Low: KILL can be silently overwritten by an in-flight commit (KILLED -> COMPLETED)

  • Impact: A successful KILL EXPORT PARTITION (CAS PENDING -> KILLED) can be silently reverted to COMPLETED by an already-running commit finishing after the kill. User-visible status machine is non-monotonic and the kill is not recorded at all.
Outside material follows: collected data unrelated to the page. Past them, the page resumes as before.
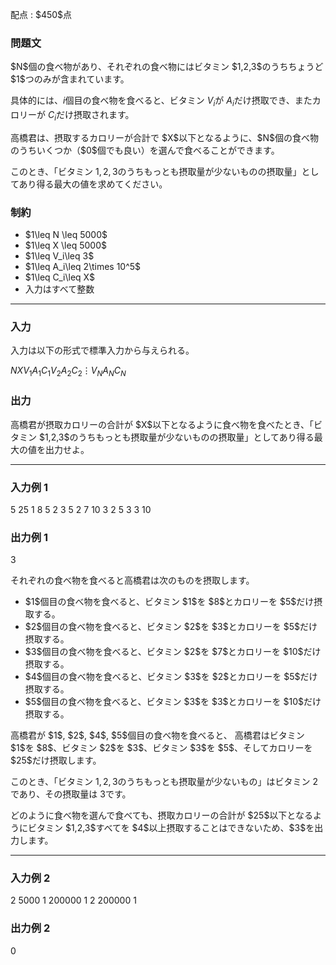 
<div>

<span>

<span>

<p>
配点 : $450$点
</p>

<div>

<section>

### **問題文**

<p>
$N$個の食べ物があり、それぞれの食べ物にはビタミン $1,2,3$のうちちょうど $1$つのみが含まれています。

具体的には、$i$個目の食べ物を食べると、ビタミン $V_i$が $A_i$だけ摂取でき、またカロリーが $C_i$だけ摂取されます。
</p>

<p>
高橋君は、摂取するカロリーが合計で $X$以下となるように、$N$個の食べ物のうちいくつか（$0$個でも良い）を選んで食べることができます。

このとき、「ビタミン $1,2,3$のうちもっとも摂取量が少ないものの摂取量」としてあり得る最大の値を求めてください。
</p>

</section>

</div>

<div>

<section>

### **制約**

<ul>

<li>
$1\leq N \leq 5000$
</li>

<li>
$1\leq X \leq 5000$
</li>

<li>
$1\leq V_i\leq 3$
</li>

<li>
$1\leq A_i\leq 2\times 10^5$
</li>

<li>
$1\leq C_i\leq X$
</li>

<li>
入力はすべて整数
</li>

</ul>

</section>

</div>

---

<div>

<div>

<section>

### **入力**

<p>
入力は以下の形式で標準入力から与えられる。
</p>

<div>

$N$$X$$V_1$$A_1$$C_1$$V_2$$A_2$$C_2$$\vdots$$V_N$$A_N$$C_N$
</div>

</section>

</div>

<div>

<section>

### **出力**

<p>
高橋君が摂取カロリーの合計が $X$以下となるように食べ物を食べたとき、「ビタミン $1,2,3$のうちもっとも摂取量が少ないものの摂取量」としてあり得る最大の値を出力せよ。
</p>

</section>

</div>

</div>

---

<div>

<section>

### **入力例 1**

<div>

5 25
1 8 5
2 3 5
2 7 10
3 2 5
3 3 10

</div>

</section>

</div>

<div>

<section>

### **出力例 1**

<div>

3

</div>

<p>
それぞれの食べ物を食べると高橋君は次のものを摂取します。
</p>

<ul>

<li>
$1$個目の食べ物を食べると、ビタミン $1$を $8$とカロリーを $5$だけ摂取する。
</li>

<li>
$2$個目の食べ物を食べると、ビタミン $2$を $3$とカロリーを $5$だけ摂取する。
</li>

<li>
$3$個目の食べ物を食べると、ビタミン $2$を $7$とカロリーを $10$だけ摂取する。
</li>

<li>
$4$個目の食べ物を食べると、ビタミン $3$を $2$とカロリーを $5$だけ摂取する。
</li>

<li>
$5$個目の食べ物を食べると、ビタミン $3$を $3$とカロリーを $10$だけ摂取する。
</li>

</ul>

<p>
高橋君が $1$, $2$, $4$, $5$個目の食べ物を食べると、
高橋君はビタミン $1$を $8$、ビタミン $2$を $3$、ビタミン $3$を $5$、そしてカロリーを $25$だけ摂取します。

このとき、「ビタミン $1,2,3$のうちもっとも摂取量が少ないもの」はビタミン $2$であり、その摂取量は $3$です。
</p>

<p>
どのように食べ物を選んで食べても、摂取カロリーの合計が $25$以下となるようにビタミン $1,2,3$すべてを $4$以上摂取することはできないため、$3$を出力します。
</p>

</section>

</div>

---

<div>

<section>

### **入力例 2**

<div>

2 5000
1 200000 1
2 200000 1

</div>

</section>

</div>

<div>

<section>

### **出力例 2**

<div>

0

</div>

</section>

</div>

</span>

</span>

</div>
No data corruption, but a state-machine invariant violation.
  • Anchor: src/Storages/MergeTree/ExportPartitionUtils.cpp (commit, final trySet(... COMPLETED, -1)), interacting with src/Storages/StorageReplicatedMergeTree.cpp (killExportPartition).
  • Trigger:
    1. All parts processed; leader enters handlePartExportSuccess -> ExportPartitionUtils::commit(...).
    2. While commit is in flight (Iceberg manifest/metadata writes), user runs SYSTEM KILL EXPORT PARTITION <tid>.
    3. killExportPartition CAS PENDING -> KILLED on stat.version succeeds; returns CancelSent.
    4. Status-handling task calls storage.killExportPart(tid); cancels only in-flight ExportPartTask pipelines, not the commit path.
    5. Commit finishes; Iceberg snapshot published; then zk->trySet(status, COMPLETED, -1) unconditionally overwrites KILLED with COMPLETED.
  • Why this is a defect:
    • killExportPartition establishes KILLED as terminal (refuses to kill unless status == PENDING), so KILLED -> COMPLETED breaks the state-machine invariant.
    • The final trySet(..., -1) is a blind write with no version/state guard.
    • User who successfully issued KILL sees no evidence in task state that the kill occurred; monitoring systems observe non-monotonic transitions.
  • Smallest logical reproduction:
    1. Start replicated EXPORT PARTITION and let all parts finish; commit begins.
    2. Inject a slow Iceberg metadata write (or use iceberg_export_after_commit_before_zk_completed failpoint for adjacent timing).
    3. Issue KILL EXPORT PARTITION <tid> while commit is in flight.
    4. Observe status transitions PENDING -> KILLED -> COMPLETED.
  • Fix direction: Replace the blind trySet(..., -1) with a guarded transition (CAS against the expected PENDING znode version captured at commit start, or explicit check that current status is PENDING); if the guard fails, log a warning and leave the terminal state as-is (or transition to a distinct COMPLETED_AFTER_KILL state).
  • Regression test direction: With commit artificially slowed, issue KILL mid-commit and assert final status remains KILLED (or a dedicated COMPLETED_AFTER_KILL) and never flips back to COMPLETED.
  • Subsystem and blast radius: Replicated partition-export control-plane state machine; narrow race window (overlap with in-flight commit), user-visible inconsistency, no data corruption.
if (Coordination::Error::ZOK == zk->trySet(fs::path(entry_path) / "status",
        String(magic_enum::enum_name(ExportReplicatedMergeTreePartitionTaskEntry::Status::COMPLETED)).data(), -1))
{
    LOG_INFO(log, "ExportPartition: Marked export as completed");
}
if (status_from_zk.value() != ExportReplicatedMergeTreePartitionTaskEntry::Status::PENDING)
{
    LOG_INFO(log, "Export partition task is {}, can not cancel it", ...);
    return CancellationCode::CancelCannotBeSent;
}

if (zk->trySet(status_path,
        String(magic_enum::enum_name(ExportReplicatedMergeTreePartitionTaskEntry::Status::KILLED)),
        stat.version) != Coordination::Error::ZOK)
{
    ...
}

High: Ghost Iceberg metadata file after catalog update failure permanently blocks future commits (transactional catalogs)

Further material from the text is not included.